▸ **Instructions to follow**
Word for word, give the listing below again.

▸ **Records to process**

--------------------

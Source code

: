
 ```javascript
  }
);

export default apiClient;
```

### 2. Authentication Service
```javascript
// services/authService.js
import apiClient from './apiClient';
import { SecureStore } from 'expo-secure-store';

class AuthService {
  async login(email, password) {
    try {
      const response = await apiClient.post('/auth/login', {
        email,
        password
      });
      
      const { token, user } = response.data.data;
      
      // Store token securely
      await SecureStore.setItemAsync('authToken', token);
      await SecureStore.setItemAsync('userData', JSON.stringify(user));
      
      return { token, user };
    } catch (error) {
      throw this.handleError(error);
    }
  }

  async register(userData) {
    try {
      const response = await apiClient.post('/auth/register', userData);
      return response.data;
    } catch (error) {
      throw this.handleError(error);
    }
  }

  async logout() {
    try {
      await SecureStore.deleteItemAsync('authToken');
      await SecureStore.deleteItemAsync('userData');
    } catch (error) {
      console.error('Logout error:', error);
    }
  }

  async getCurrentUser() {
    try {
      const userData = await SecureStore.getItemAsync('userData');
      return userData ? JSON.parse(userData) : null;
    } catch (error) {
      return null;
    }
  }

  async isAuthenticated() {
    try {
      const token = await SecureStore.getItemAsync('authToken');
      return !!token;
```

--------------------

▸ **Answer**
Source code

:
 ```javascript
  }
);

export default apiClient;
```

### 2. Authentication Service
```javascript
// services/authService.js
import apiClient from './apiClient';
import { SecureStore } from 'expo-secure-store';

class AuthService {
  async login(email, password) {
    try {
      const response = await apiClient.post('/auth/login', {
        email,
        password
      });
      
      const { token, user } = response.data.data;
      
      // Store token securely
      await SecureStore.setItemAsync('authToken', token);
      await SecureStore.setItemAsync('userData', JSON.stringify(user));
      
      return { token, user };
    } catch (error) {
      throw this.handleError(error);
    }
  }

  async register(userData) {
    try {
      const response = await apiClient.post('/auth/register', userData);
      return response.data;
    } catch (error) {
      throw this.handleError(error);
    }
  }

  async logout() {
    try {
      await SecureStore.deleteItemAsync('authToken');
      await SecureStore.deleteItemAsync('userData');
    } catch (error) {
      console.error('Logout error:', error);
    }
  }

  async getCurrentUser() {
    try {
      const userData = await SecureStore.getItemAsync('userData');
      return userData ? JSON.parse(userData) : null;
    } catch (error) {
      return null;
    }
  }

  async isAuthenticated() {
    try {
      const token = await SecureStore.getItemAsync('authToken');
      return !!token;
```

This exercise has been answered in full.